Whereas with a wide event, I'd have a set of repeatable columns, which is much less practical to query, in particular if the cardinality of that set isn't known (one inbound request could trigger one outbound request, or five, or ten, etc.). How to people deal with that in practice?
I don't think you can compress that information, it's like a join table in SQL; you're bound to have a lot of repeated "foreign" IDs and little actual content change. But to be able to query (for example, by request ID and ordered by timestamp), you still need all the foreign context.
Wow, I wrote about this recently in the context of ruby's logger gem missing an API for this.
I was afraid there would be no cost consideration but it is addressed at the end with tail sampling!
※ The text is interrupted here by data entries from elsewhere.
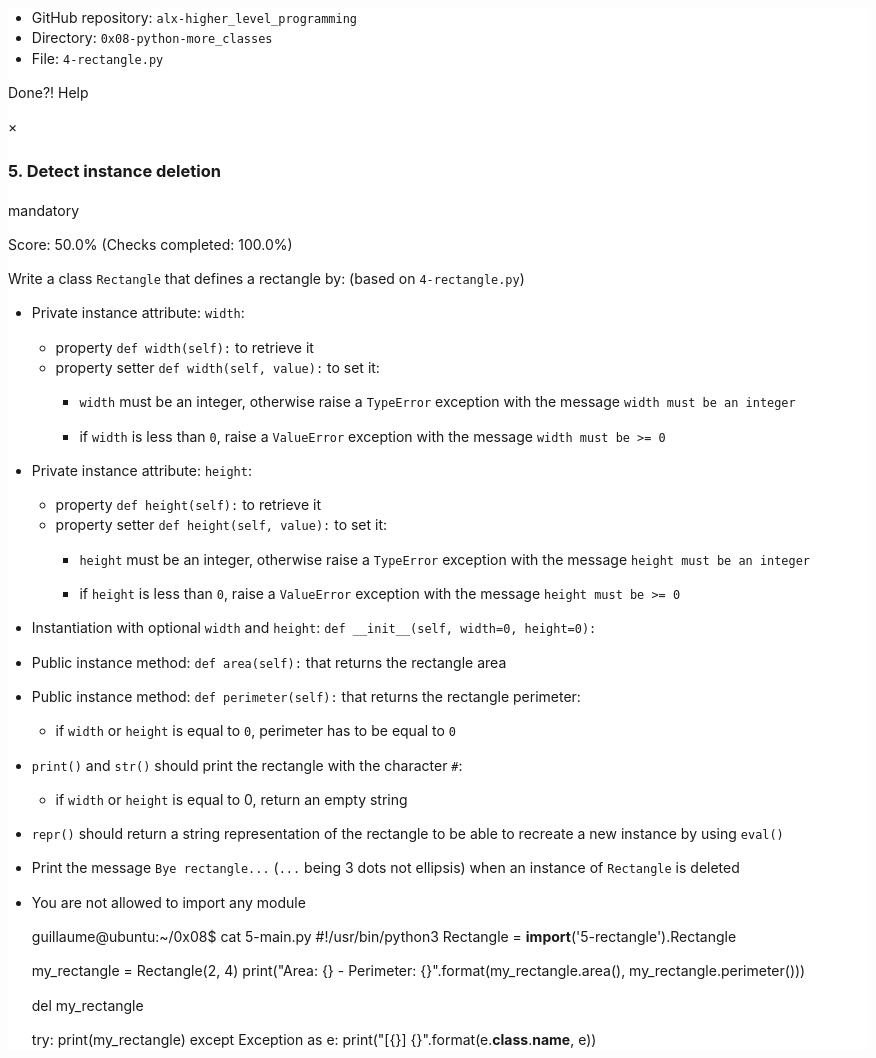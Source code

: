 *   GitHub repository: `alx-higher_level_programming`
*   Directory: `0x08-python-more_classes`
*   File: `4-rectangle.py`

Done?! Help

×

### 5\. Detect instance deletion

mandatory

Score: 50.0% (Checks completed: 100.0%)

Write a class `Rectangle` that defines a rectangle by: (based on `4-rectangle.py`)

*   Private instance attribute: `width`:
    *   property `def width(self):` to retrieve it
    *   property setter `def width(self, value):` to set it:
        *   `width` must be an integer, otherwise raise a `TypeError` exception with the message `width must be an integer`  
            
        *   if `width` is less than `0`, raise a `ValueError` exception with the message `width must be >= 0`
*   Private instance attribute: `height`:
    *   property `def height(self):` to retrieve it
    *   property setter `def height(self, value):` to set it:
        *   `height` must be an integer, otherwise raise a `TypeError` exception with the message `height must be an integer`  
            
        *   if `height` is less than `0`, raise a `ValueError` exception with the message `height must be >= 0`
*   Instantiation with optional `width` and `height`: `def __init__(self, width=0, height=0):`
*   Public instance method: `def area(self):` that returns the rectangle area
*   Public instance method: `def perimeter(self):` that returns the rectangle perimeter:
    *   if `width` or `height` is equal to `0`, perimeter has to be equal to `0`
*   `print()` and `str()` should print the rectangle with the character `#`:
    *   if `width` or `height` is equal to 0, return an empty string
*   `repr()` should return a string representation of the rectangle to be able to recreate a new instance by using `eval()`
*   Print the message `Bye rectangle...` (`...` being 3 dots not ellipsis) when an instance of `Rectangle` is deleted
*   You are not allowed to import any module

    guillaume@ubuntu:~/0x08$ cat 5-main.py
    #!/usr/bin/python3
    Rectangle = __import__('5-rectangle').Rectangle
    
    my_rectangle = Rectangle(2, 4)
    print("Area: {} - Perimeter: {}".format(my_rectangle.area(), my_rectangle.perimeter()))
    
    del my_rectangle
    
    try:
        print(my_rectangle)
    except Exception as e:
        print("[{}] {}".format(e.__class__.__name__, e))
    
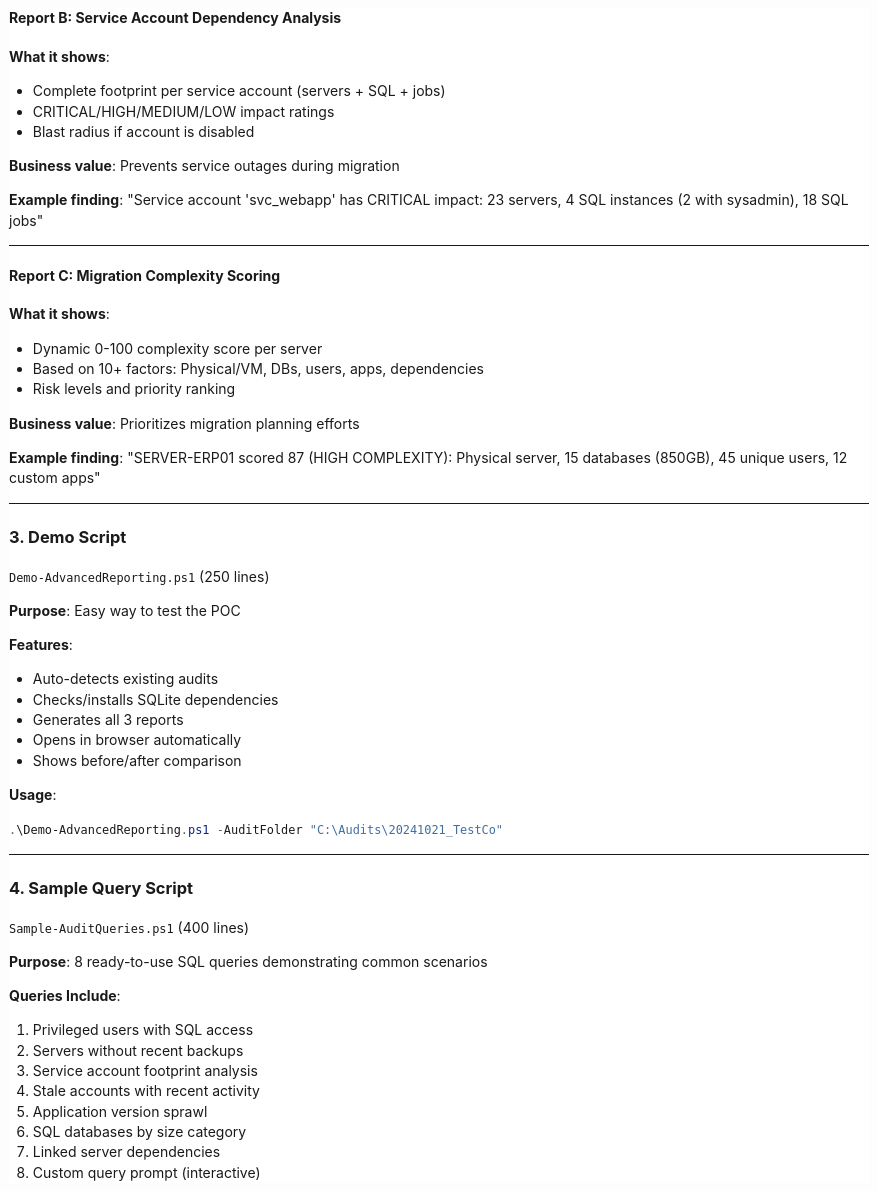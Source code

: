 #### Report B: Service Account Dependency Analysis  
**What it shows**:
- Complete footprint per service account (servers + SQL + jobs)
- CRITICAL/HIGH/MEDIUM/LOW impact ratings
- Blast radius if account is disabled

**Business value**: Prevents service outages during migration

**Example finding**: "Service account 'svc_webapp' has CRITICAL impact: 23 servers, 4 SQL instances (2 with sysadmin), 18 SQL jobs"

---

#### Report C: Migration Complexity Scoring
**What it shows**:
- Dynamic 0-100 complexity score per server
- Based on 10+ factors: Physical/VM, DBs, users, apps, dependencies
- Risk levels and priority ranking

**Business value**: Prioritizes migration planning efforts

**Example finding**: "SERVER-ERP01 scored 87 (HIGH COMPLEXITY): Physical server, 15 databases (850GB), 45 unique users, 12 custom apps"

---

### 3. **Demo Script**
`Demo-AdvancedReporting.ps1` (250 lines)

**Purpose**: Easy way to test the POC

**Features**:
- Auto-detects existing audits
- Checks/installs SQLite dependencies  
- Generates all 3 reports
- Opens in browser automatically
- Shows before/after comparison

**Usage**:
```powershell
.\Demo-AdvancedReporting.ps1 -AuditFolder "C:\Audits\20241021_TestCo"
```

---

### 4. **Sample Query Script**
`Sample-AuditQueries.ps1` (400 lines)

**Purpose**: 8 ready-to-use SQL queries demonstrating common scenarios

**Queries Include**:
1. Privileged users with SQL access
2. Servers without recent backups
3. Service account footprint analysis
4. Stale accounts with recent activity
5. Application version sprawl
6. SQL databases by size category
7. Linked server dependencies
8. Custom query prompt (interactive)
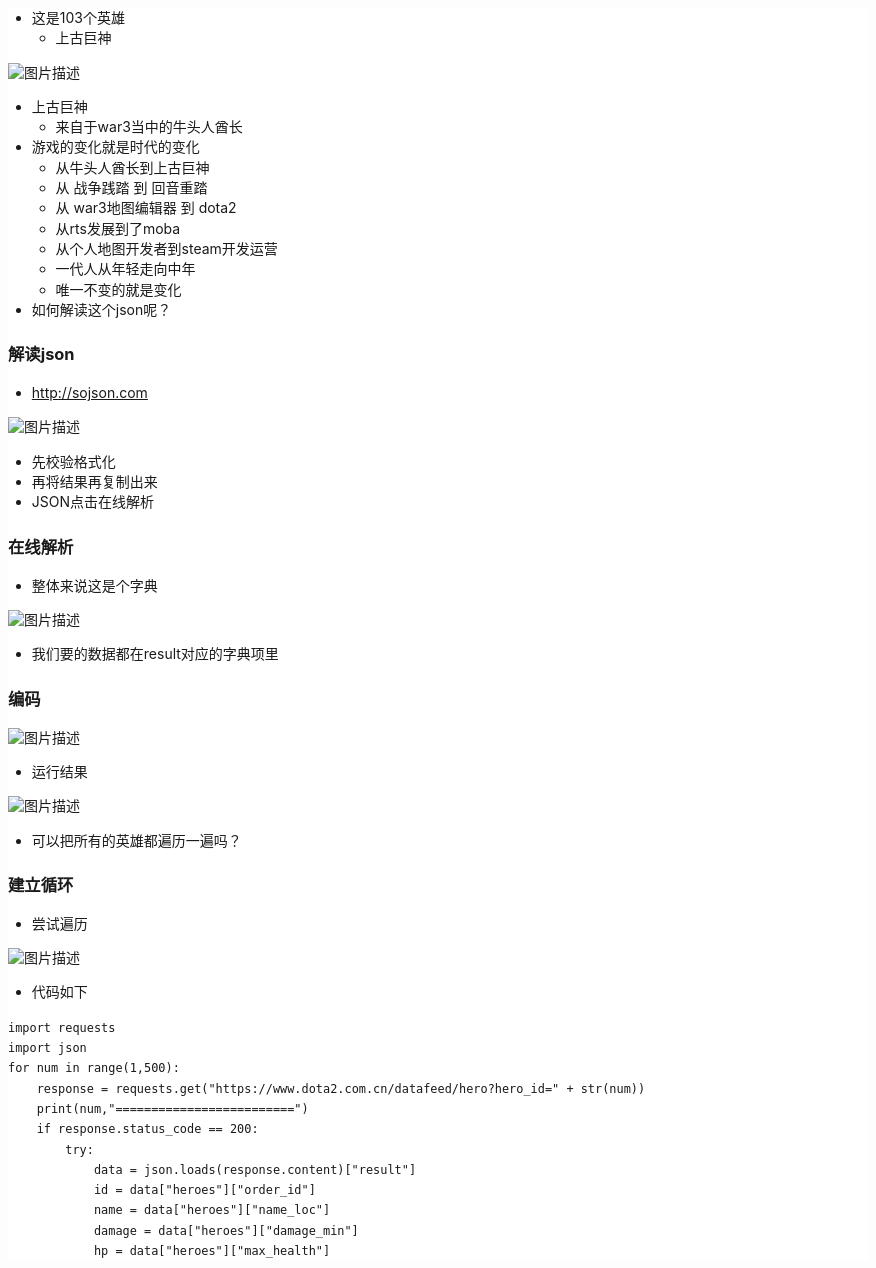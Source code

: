 - 这是103个英雄
	- 上古巨神

![图片描述](https://doc.shiyanlou.com/courses/uid1190679-20221218-1671334233648)

- 上古巨神
	- 来自于war3当中的牛头人酋长
- 游戏的变化就是时代的变化
	- 从牛头人酋长到上古巨神
	- 从 战争践踏 到 回音重踏
	- 从 war3地图编辑器 到 dota2
	- 从rts发展到了moba
	- 从个人地图开发者到steam开发运营
	- 一代人从年轻走向中年
	- 唯一不变的就是变化
- 如何解读这个json呢？

### 解读json

- http://sojson.com

![图片描述](https://doc.shiyanlou.com/courses/uid1190679-20221218-1671336073628)

- 先校验格式化
- 再将结果再复制出来
- JSON点击在线解析

### 在线解析

- 整体来说这是个字典

![图片描述](https://doc.shiyanlou.com/courses/uid1190679-20221218-1671336283810)

- 我们要的数据都在result对应的字典项里

### 编码

![图片描述](https://doc.shiyanlou.com/courses/uid1190679-20221218-1671356104478)

- 运行结果

![图片描述](https://doc.shiyanlou.com/courses/uid1190679-20221218-1671356130590)

- 可以把所有的英雄都遍历一遍吗？

### 建立循环

- 尝试遍历

![图片描述](https://doc.shiyanlou.com/courses/uid1190679-20221218-1671358210892)

- 代码如下

```
import requests
import json
for num in range(1,500):
    response = requests.get("https://www.dota2.com.cn/datafeed/hero?hero_id=" + str(num))
    print(num,"=========================")
    if response.status_code == 200:
        try:
            data = json.loads(response.content)["result"]
            id = data["heroes"]["order_id"]
            name = data["heroes"]["name_loc"]
            damage = data["heroes"]["damage_min"]
            hp = data["heroes"]["max_health"]
```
Very good baseline article for the why of wide events and I think it also has good business arguments here and there such that it's possible to make a case to the business.
Good one. I believe there are different needs for logging, from low to higher level: dev debugging, tracing, investigation, monitoring[1], and analysis. The article is right on about the last one.
[1] Really this ad hoc monitoring should be only via metrics, or a log -> metric conversion. I can't count the number of times, "is the log flowing?" sort of questions shouldn't be answered this way but are.